A resposta simples é esta: fazem‑se testes para conhecer o estado da educação, ou seja, os progressos alcançados pelos jovens. Esse conhecimento pode ser agregado, dando informa­ção sobre todos os estudantes, desagregado, dando informações individuais, ou ainda ter graus de granularidade intermédios.

As provas podem assumir várias formas. O importante é que revelem aquilo que se pretende medir. E o que se pretende medir nunca pode ser tudo, mas deve ser uma parte indicativa do todo, algo que forneça informação sobre o que se quer saber.

Em termos técnicos, diz‑se que os testes devem ser válidos, ou seja, devem quantificar aquilo que se quer medir (American Educational Research Association [AERA], 2014: 225) A vali­dade de um teste é uma propriedade relativa ao que se quer avaliar e a quem se quer avaliar (Wilson, 2005: parte 3). Um teste de resolução de certo tipo de problemas de aritmética pode medir bem a capacidade dos estudantes para resolver questões aritméticas, mas pode não ser válido para a medição de conhecimentos de geometria, mesmo que existam questões relacionadas com geometria.

Da mesma forma, um teste de pro­blemas de matemática destinado a alunos do 4.º ano de esco­laridade não será um teste válido se tiver problemas escritos com uma linguagem que esses alunos não entendem. Estará a testar os conhecimentos de matemática ou o domínio da lín­gua portuguesa?

Os testes devem ser também fiáveis (reliable), ou seja, devem medir com alguma consistência o seu objeto (AERA, 2014: 222‑223).

Um estudante que um dia tenha 100% num teste, porque estava especialmente desperto e bem‑disposto, no dia seguinte, de boa saúde, mas menos animado, não deve obter 5% no mesmo teste. Assim como alunos com conhecimentos e capacidades semelhantes, avaliados no mesmo contexto, não devem obter classificações muito diferentes.

Fazendo um paralelo, uma balança não deve indicar 2,2 kg quando pesa um objeto de 2 kg, pois essa não será uma medi­ção válida. Mas pode ser fiável no sentido de consistentemente mostrar um peso 10% mais elevado do que o real. Assim como pode ser uma balança válida, por apontar em média para 2 kg quando o peso é 2 kg, mas pode não ser fiável por um dia mostrar 1,9 kg e no dia seguinte mostrar 2,1 kg. Em média, esta balança pode estar certa, mas varia tanto que não é fiável.  (…)

Nenhum teste é perfeito. Nenhum teste mede tudo. Mas o facto é que os testes bem feitos, válidos e fiáveis são uma medida muito razoável do grau de conhecimentos e destrezas dos alunos.

Nenhum teste é perfeito.
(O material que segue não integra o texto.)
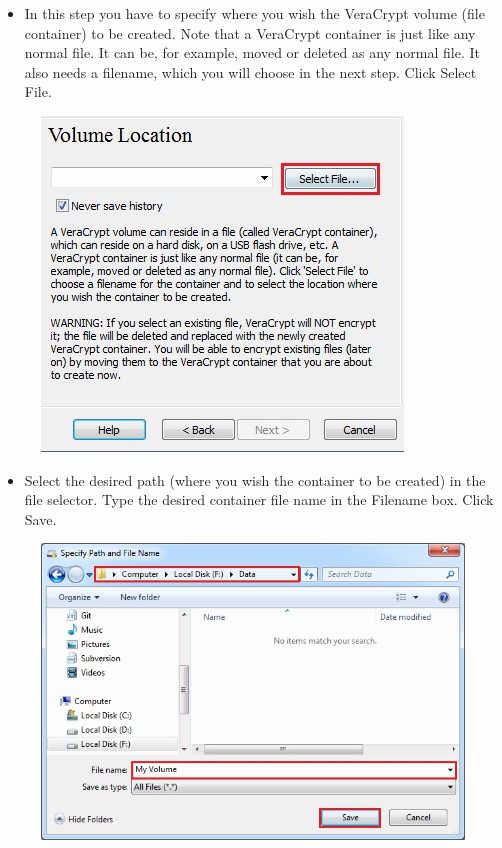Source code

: \documentclass{tufte-handout}
\begin{document}
\begin{enumerate}
\begin{itemize}
		\item  In this step you have to specify where you wish the VeraCrypt volume (file container) to be created. Note that a VeraCrypt container is just like any normal file. It can be, for example, moved or deleted as any normal file. It also needs a filename, which you will choose in the next step.  Click Select File.
	\end{itemize}
	\begin{figure}%
		\includegraphics[width=\linewidth]{img/vc_install_4.png}
	\end{figure}
	\FloatBarrier
	\begin{itemize}
		\item  Select the desired path (where you wish the container to be created) in the file selector. Type the desired container file name in the Filename box.
	Click Save.
	\end{itemize}
	\begin{figure}%
		\includegraphics[width=\linewidth]{img/vc_install_5.png}

\end{figure}
\end{enumerate}
\end{document}
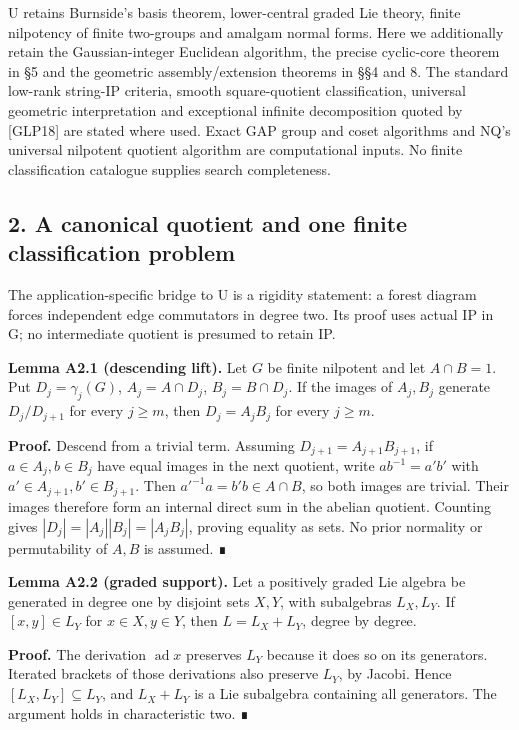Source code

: \documentclass[
  11pt,
  a4paper,
]{article}
\begin{document}
U retains Burnside's basis theorem, lower-central graded Lie theory,
finite nilpotency of finite two-groups and amalgam normal forms. Here we
additionally retain the Gaussian-integer Euclidean algorithm, the
precise cyclic-core theorem in §5 and the geometric assembly/extension
theorems in §§4 and 8. The standard low-rank string-IP criteria, smooth
square-quotient classification, universal geometric interpretation and
exceptional infinite decomposition quoted by {[}GLP18{]} are stated
where used. Exact GAP group and coset algorithms and NQ's universal
nilpotent quotient algorithm are computational inputs. No finite
classification catalogue supplies search completeness.

\subsection{2. A canonical quotient and one finite classification
problem}\label{a-canonical-quotient-and-one-finite-classification-problem}

The application-specific bridge to U is a rigidity statement: a forest
diagram forces independent edge commutators in degree two. Its proof
uses actual IP in G; no intermediate quotient is presumed to retain IP.

\textbf{Lemma A2.1 (descending lift).} Let \(G\) be finite nilpotent and
let \(A\cap B=1\). Put \(D_j=\gamma_j(G)\), \(A_j=A\cap D_j\),
\(B_j=B\cap D_j\). If the images of \(A_j,B_j\) generate \(D_j/D_{j+1}\)
for every \(j\ge m\), then \(D_j=A_jB_j\) for every \(j\ge m\).

\textbf{Proof.} Descend from a trivial term. Assuming
\(D_{j+1}=A_{j+1}B_{j+1}\), if \(a\in A_j,b\in B_j\) have equal images
in the next quotient, write \(ab^{-1}=a'b'\) with
\(a'\in A_{j+1},b'\in B_{j+1}\). Then \(a'^{-1}a=b'b\in A\cap B\), so
both images are trivial. Their images therefore form an internal direct
sum in the abelian quotient. Counting gives
\(|D_j|=|A_j||B_j|=|A_jB_j|\), proving equality as sets. No prior
normality or permutability of \(A,B\) is assumed. ∎

\textbf{Lemma A2.2 (graded support).} Let a positively graded Lie
algebra be generated in degree one by disjoint sets \(X,Y\), with
subalgebras \(L_X,L_Y\). If \([x,y]\in L_Y\) for \(x\in X,y\in Y\), then
\(L=L_X+L_Y\), degree by degree.

\textbf{Proof.} The derivation \(\operatorname{ad}x\) preserves \(L_Y\)
because it does so on its generators. Iterated brackets of those
derivations also preserve \(L_Y\), by Jacobi. Hence
\([L_X,L_Y]\subseteq L_Y\), and \(L_X+L_Y\) is a Lie subalgebra
containing all generators. The argument holds in characteristic two. ∎
\end{document}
Nem em matemática, nem em filosofia, nem em inglês — nenhum teste mede tudo. Mas o facto é que os testes bem feitos, válidos e fiáveis são uma medida muito razoável do grau de conhecimentos e destrezas que os alunos desenvolveram.

Qualquer professor experiente sabe, também, que vários testes e várias formas de avaliação aplicadas a uma turma ou a um aluno são bastante consistentes e permitem prever com razoável fiabilidade o comportamento da turma e do aluno numa outra avaliação que se faça algum tempo depois.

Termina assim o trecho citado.